To be honest, I don’t really fit in on either side of my background. I’m always slightly off. But there is a place where I always have a seat at the table. My desk, manufactured in Sweden, sold in a massive IKEA store that is now built over a land that was once a camel farm.
(I loved seeing the camels every morning. I don’t know where they are now)
But my desk is where I write. Where I draw. It’s very sacred to me. It holds my journal when I need something else to carry the burden. It holds my ideas as my imagination runs wild, translated through art or words. It holds my mess when I cannot take care of myself in the process. My desk itself is minimal and an interesting shade of blue. It stands out in my room of beige and white. It reminds me to add more color.
(Personally, I would prefer another color for my desk of choice.

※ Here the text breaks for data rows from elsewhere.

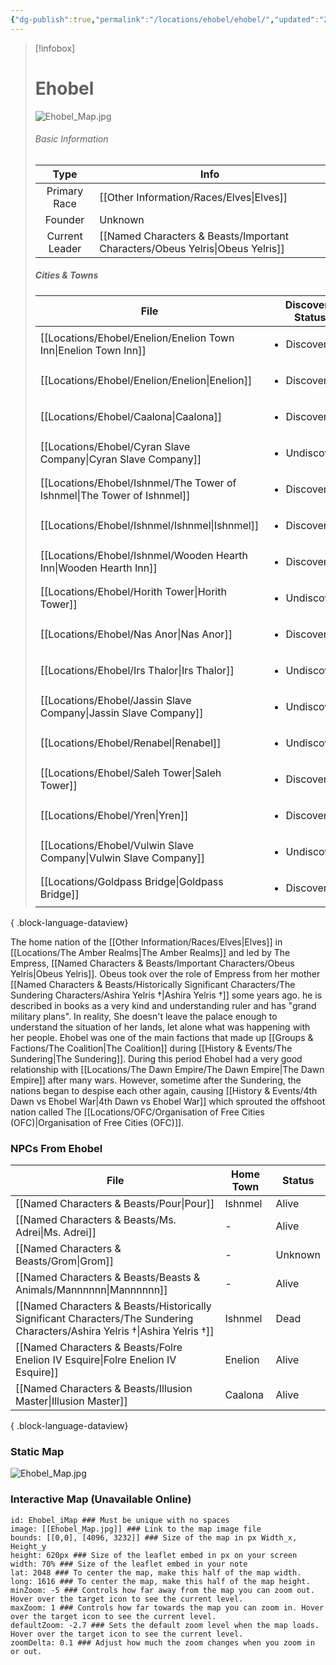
 ```yaml
---
{"dg-publish":true,"permalink":"/locations/ehobel/ehobel/","updated":"2025-03-01T21:15:50.052+00:00"}
---
```


> [!infobox]
> 
> # Ehobel
> ![Ehobel_Map.jpg](/img/user/Admin/Attachments/Ehobel_Map.jpg)
> ###### Basic Information
> 
>  Type | Info |
> :----: | --- |
>  Primary Race | [[Other Information/Races/Elves\|Elves]]|
>  Founder | Unknown |
>  Current Leader | [[Named Characters & Beasts/Important Characters/Obeus Yelris\|Obeus Yelris]] |
>  ##### Cities & Towns 
>   | File                                                                       | Discovery Status               |
> | -------------------------------------------------------------------------- | ------------------------------ |
> | [[Locations/Ehobel/Enelion/Enelion Town Inn\|Enelion Town Inn]]         | <ul><li>Discovered</li></ul>   |
> | [[Locations/Ehobel/Enelion/Enelion\|Enelion]]                           | <ul><li>Discovered</li></ul>   |
> | [[Locations/Ehobel/Caalona\|Caalona]]                                   | <ul><li>Discovered</li></ul>   |
> | [[Locations/Ehobel/Cyran Slave Company\|Cyran Slave Company]]           | <ul><li>Undiscovered</li></ul> |
> | [[Locations/Ehobel/Ishnmel/The Tower of Ishnmel\|The Tower of Ishnmel]] | <ul><li>Discovered</li></ul>   |
> | [[Locations/Ehobel/Ishnmel/Ishnmel\|Ishnmel]]                           | <ul><li>Discovered</li></ul>   |
> | [[Locations/Ehobel/Ishnmel/Wooden Hearth Inn\|Wooden Hearth Inn]]       | <ul><li>Discovered</li></ul>   |
> | [[Locations/Ehobel/Horith Tower\|Horith Tower]]                         | <ul><li>Undiscovered</li></ul> |
> | [[Locations/Ehobel/Nas Anor\|Nas Anor]]                                 | <ul><li>Discovered</li></ul>   |
> | [[Locations/Ehobel/Irs Thalor\|Irs Thalor]]                             | <ul><li>Undiscovered</li></ul> |
> | [[Locations/Ehobel/Jassin Slave Company\|Jassin Slave Company]]         | <ul><li>Undiscovered</li></ul> |
> | [[Locations/Ehobel/Renabel\|Renabel]]                                   | <ul><li>Undiscovered</li></ul> |
> | [[Locations/Ehobel/Saleh Tower\|Saleh Tower]]                           | <ul><li>Discovered</li></ul>   |
> | [[Locations/Ehobel/Yren\|Yren]]                                         | <ul><li>Discovered</li></ul>   |
> | [[Locations/Ehobel/Vulwin Slave Company\|Vulwin Slave Company]]         | <ul><li>Undiscovered</li></ul> |
> | [[Locations/Goldpass Bridge\|Goldpass Bridge]]                          | <ul><li>Discovered</li></ul>   |
> 
{ .block-language-dataview}


The home nation of the [[Other Information/Races/Elves\|Elves]] in [[Locations/The Amber Realms\|The Amber Realms]] and led by The Empress, [[Named Characters & Beasts/Important Characters/Obeus Yelris\|Obeus Yelris]]. Obeus took over the role of Empress from her mother [[Named Characters & Beasts/Historically Significant  Characters/The Sundering Characters/Ashira Yelris †\|Ashira Yelris †]] some years ago. he is described in books as a very kind and understanding ruler and has "grand military plans". In reality, She doesn't leave the palace enough to understand the situation of her lands, let alone what was happening with her people. Ehobel was one of the main factions that made up [[Groups & Factions/The Coalition\|The Coalition]] during [[History & Events/The Sundering\|The Sundering]]. During this period Ehobel had a very good relationship with [[Locations/The Dawn Empire/The Dawn Empire\|The Dawn Empire]] after many wars. However, sometime after the Sundering, the nations began to despise each other again, causing [[History & Events/4th Dawn vs Ehobel War\|4th Dawn vs Ehobel War]] which sprouted the offshoot nation called The [[Locations/OFC/Organisation of Free Cities (OFC)\|Organisation of Free Cities (OFC)]].


### NPCs From Ehobel
| File                                                                                                                            | Home Town | Status  |
| ------------------------------------------------------------------------------------------------------------------------------- | --------- | ------- |
| [[Named Characters & Beasts/Pour\|Pour]]                                                                                     | Ishnmel   | Alive   |
| [[Named Characters & Beasts/Ms. Adrei\|Ms. Adrei]]                                                                           | \-        | Alive   |
| [[Named Characters & Beasts/Grom\|Grom]]                                                                                     | \-        | Unknown |
| [[Named Characters & Beasts/Beasts & Animals/Mannnnnn\|Mannnnnn]]                                                            | \-        | Alive   |
| [[Named Characters & Beasts/Historically Significant  Characters/The Sundering Characters/Ashira Yelris †\|Ashira Yelris †]] | Ishnmel   | Dead    |
| [[Named Characters & Beasts/Folre Enelion IV Esquire\|Folre Enelion IV Esquire]]                                             | Enelion   | Alive   |
| [[Named Characters & Beasts/Illusion Master\|Illusion Master]]                                                               | Caalona   | Alive   |

{ .block-language-dataview}
### Static Map
![Ehobel_Map.jpg](/img/user/Admin/Attachments/Ehobel_Map.jpg)

### Interactive Map (Unavailable Online)
```leaflet  
id: Ehobel_iMap ### Must be unique with no spaces  
image: [[Ehobel_Map.jpg]] ### Link to the map image file  
bounds: [[0,0], [4096, 3232]] ### Size of the map in px Width_x, Height_y  
height: 620px ### Size of the leaflet embed in px on your screen  
width: 70% ### Size of the leaflet embed in your note  
lat: 2048 ### To center the map, make this half of the map width.  
long: 1616 ### To center the map, make this half of the map height.  
minZoom: -5 ### Controls how far away from the map you can zoom out. Hover over the target icon to see the current level.  
maxZoom: 1 ### Controls how far towards the map you can zoom in. Hover over the target icon to see the current level.  
defaultZoom: -2.7 ### Sets the default zoom level when the map loads. Hover over the target icon to see the current level.  
zoomDelta: 0.1 ### Adjust how much the zoom changes when you zoom in or out.
```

But I also know how it feels to stick out like a sore thumb. I think I will keep my desk as is)
When you’re all mixed up in language, ethnicity, culture and beliefs, you see everything a little differently. My room can tell you many stories, but you aren’t privy to that information without my permission. Faith has always been a tricky subject, especially when you deal with god-fearing teachers as a child. They will instill all the guilt in you to ensure you follow the righteous path. But that path doesn’t invite those of us who are mixed up.
One grandmother recites the Quran, the other tended to her altar with her sacred idols. And in my room, there is an altar with tarot decks, and there is a golden Buddha on a shelf. He resided in my old home in Riffa, placed in the family office on top of my grandfather’s old desk.
(Neither side of my family are practicing Buddhists. But the statue was golden, so I thought he was treasure. I would rub his belly for luck)
In my house where I currently live, he sits on my shelf. Next to an assortment of things that I have collected or have been gifted. The trinkets, new and old, is a timeline. But I often wonder if the Buddha remembers where he came from, or if he started feeling a little mixed up too.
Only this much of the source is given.